# Peppered Pork



## MilburnCreek (Oct 28, 2013)

You'll swear this is beef - tender beef at that.  This can be eaten as is, with a side dish of spinach sprinkled with lemon & parmesan (pictured), or, for more carbs, over a dish of pasta. This is my EASIEST recipe EVER.







*Ingredients*

1 1/4 lbs Pork Tenderloin, sliced into 'medallions'
2 Cups chopped brown Mushroom Caps (FRESH, *not* canned!)
1 Cup Dry Sherry
1 Cup Apple Cider
1 Tablespoon cracked Black Pepper
10 crushed Garlic Cloves
1 T. Soy Sauce
2 T. Worcestershire sauce
1 T. White Flour

*Directions*

1) Mix ALL ingredients except flour in a covered pot and boil at high heat for 15 mins.

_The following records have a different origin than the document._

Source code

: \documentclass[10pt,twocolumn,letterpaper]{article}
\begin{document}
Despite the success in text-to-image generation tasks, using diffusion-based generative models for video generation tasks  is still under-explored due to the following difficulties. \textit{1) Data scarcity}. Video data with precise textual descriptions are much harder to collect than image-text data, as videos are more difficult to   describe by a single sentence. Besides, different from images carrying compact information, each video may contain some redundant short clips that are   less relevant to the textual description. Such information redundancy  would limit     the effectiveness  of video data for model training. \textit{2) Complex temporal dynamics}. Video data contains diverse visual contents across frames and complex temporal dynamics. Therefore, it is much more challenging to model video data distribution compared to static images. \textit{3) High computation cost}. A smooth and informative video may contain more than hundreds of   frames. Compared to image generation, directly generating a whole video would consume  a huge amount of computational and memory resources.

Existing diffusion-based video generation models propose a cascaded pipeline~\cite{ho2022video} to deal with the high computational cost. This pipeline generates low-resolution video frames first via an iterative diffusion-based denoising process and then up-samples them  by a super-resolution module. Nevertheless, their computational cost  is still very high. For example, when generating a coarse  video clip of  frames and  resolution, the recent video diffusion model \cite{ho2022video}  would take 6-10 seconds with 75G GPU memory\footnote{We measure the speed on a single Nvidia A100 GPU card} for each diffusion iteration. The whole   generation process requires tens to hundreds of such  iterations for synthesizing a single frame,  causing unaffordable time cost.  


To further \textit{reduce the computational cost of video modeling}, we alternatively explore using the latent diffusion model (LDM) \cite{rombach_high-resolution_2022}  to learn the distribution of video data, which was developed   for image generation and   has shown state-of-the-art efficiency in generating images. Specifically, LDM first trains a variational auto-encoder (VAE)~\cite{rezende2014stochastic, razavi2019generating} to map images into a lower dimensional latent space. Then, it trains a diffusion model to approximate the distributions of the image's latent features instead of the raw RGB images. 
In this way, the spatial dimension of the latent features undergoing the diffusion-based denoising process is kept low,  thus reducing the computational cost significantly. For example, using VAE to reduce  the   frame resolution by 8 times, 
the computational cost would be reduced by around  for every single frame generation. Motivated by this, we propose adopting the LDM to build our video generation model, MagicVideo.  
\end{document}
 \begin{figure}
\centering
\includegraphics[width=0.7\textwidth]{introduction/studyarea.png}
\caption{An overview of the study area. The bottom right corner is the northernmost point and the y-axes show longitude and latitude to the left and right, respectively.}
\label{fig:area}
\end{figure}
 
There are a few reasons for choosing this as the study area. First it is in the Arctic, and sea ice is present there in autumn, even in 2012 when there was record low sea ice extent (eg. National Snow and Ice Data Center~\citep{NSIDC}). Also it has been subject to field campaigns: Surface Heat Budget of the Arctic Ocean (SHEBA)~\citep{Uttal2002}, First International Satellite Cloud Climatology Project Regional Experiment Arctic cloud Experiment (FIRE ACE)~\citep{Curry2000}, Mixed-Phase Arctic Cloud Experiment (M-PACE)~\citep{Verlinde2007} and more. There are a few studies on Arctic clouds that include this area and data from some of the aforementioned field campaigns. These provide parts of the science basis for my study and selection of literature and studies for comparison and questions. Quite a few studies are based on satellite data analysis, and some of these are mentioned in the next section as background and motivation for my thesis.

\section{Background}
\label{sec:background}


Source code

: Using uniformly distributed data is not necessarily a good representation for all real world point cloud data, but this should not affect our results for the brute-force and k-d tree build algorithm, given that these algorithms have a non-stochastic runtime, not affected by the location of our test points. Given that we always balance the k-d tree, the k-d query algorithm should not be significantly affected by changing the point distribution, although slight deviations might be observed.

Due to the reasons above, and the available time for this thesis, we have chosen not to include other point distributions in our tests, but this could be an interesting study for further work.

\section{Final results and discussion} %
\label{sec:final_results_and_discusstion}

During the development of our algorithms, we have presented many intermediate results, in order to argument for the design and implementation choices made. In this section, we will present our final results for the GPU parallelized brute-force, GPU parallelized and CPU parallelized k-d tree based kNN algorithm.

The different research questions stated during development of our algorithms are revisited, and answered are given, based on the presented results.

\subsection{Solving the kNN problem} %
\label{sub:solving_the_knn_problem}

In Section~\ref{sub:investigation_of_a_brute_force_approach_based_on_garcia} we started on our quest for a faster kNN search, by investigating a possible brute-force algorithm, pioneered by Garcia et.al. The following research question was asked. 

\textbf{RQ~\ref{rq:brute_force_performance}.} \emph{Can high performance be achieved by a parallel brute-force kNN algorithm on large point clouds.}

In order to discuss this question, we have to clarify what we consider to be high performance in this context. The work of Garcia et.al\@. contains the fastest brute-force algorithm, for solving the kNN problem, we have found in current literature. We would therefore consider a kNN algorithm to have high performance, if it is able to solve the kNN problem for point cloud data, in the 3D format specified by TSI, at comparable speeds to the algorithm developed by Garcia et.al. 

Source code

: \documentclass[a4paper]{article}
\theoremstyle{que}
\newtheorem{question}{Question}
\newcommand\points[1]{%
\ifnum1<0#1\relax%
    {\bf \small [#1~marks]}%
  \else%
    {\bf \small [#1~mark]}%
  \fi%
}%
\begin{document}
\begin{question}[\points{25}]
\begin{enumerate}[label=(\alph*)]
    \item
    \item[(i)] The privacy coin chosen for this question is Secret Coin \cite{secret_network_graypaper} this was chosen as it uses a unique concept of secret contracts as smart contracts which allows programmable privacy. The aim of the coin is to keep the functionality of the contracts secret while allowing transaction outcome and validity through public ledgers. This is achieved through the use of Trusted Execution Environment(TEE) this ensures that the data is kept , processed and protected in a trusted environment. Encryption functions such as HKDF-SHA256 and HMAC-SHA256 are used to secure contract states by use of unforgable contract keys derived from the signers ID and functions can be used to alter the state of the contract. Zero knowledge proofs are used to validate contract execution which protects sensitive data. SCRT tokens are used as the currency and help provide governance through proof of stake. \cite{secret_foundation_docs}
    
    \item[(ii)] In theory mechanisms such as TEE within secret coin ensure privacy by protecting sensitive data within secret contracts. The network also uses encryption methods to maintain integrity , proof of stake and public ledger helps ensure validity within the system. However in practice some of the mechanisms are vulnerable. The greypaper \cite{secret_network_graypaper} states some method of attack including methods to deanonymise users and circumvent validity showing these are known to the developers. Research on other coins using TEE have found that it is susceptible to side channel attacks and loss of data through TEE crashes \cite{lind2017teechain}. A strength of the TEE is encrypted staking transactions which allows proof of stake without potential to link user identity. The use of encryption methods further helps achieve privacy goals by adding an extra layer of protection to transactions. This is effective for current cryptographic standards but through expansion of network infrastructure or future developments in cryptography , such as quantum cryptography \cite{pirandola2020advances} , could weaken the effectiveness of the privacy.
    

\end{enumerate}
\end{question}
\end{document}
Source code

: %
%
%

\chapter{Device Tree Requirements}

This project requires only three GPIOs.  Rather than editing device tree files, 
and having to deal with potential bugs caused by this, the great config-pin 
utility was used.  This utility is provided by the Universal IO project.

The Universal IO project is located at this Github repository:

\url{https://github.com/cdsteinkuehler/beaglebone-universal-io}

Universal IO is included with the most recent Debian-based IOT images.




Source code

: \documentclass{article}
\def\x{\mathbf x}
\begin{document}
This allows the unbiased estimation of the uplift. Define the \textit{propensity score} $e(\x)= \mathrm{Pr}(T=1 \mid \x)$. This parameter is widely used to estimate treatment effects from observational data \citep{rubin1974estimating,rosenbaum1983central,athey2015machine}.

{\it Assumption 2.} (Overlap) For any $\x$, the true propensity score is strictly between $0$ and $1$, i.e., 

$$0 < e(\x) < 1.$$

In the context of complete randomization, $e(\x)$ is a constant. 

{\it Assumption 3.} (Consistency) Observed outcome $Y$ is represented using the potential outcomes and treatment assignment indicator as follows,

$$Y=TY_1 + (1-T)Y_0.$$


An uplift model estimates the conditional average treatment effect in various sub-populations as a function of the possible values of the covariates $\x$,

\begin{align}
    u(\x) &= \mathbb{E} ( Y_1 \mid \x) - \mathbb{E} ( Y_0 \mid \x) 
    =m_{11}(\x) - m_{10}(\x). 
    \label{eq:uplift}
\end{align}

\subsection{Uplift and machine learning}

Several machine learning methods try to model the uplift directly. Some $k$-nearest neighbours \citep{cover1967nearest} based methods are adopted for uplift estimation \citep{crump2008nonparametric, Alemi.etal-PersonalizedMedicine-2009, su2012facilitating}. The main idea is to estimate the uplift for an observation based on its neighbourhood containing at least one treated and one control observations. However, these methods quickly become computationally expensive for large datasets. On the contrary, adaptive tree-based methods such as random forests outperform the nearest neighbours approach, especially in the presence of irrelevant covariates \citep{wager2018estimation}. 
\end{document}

Stir occasionally to keep from burning

2) As liquid boils down to just a little bit, add 1/2 cup water and scrape any burned scraps off the bottom. Mix well, cook one more minute.

3) Remove from heat, and drain liquid into a small bowl. In a separate cup, thoroughly mix flour in a 1/4 cup COLD water. When dissolved, pour slowly into bowl of pan drippings while stirring thoroughly.

4) Add flour/liquid mix back into pot, and cook at high heat, stirring constantly, for 1 minute.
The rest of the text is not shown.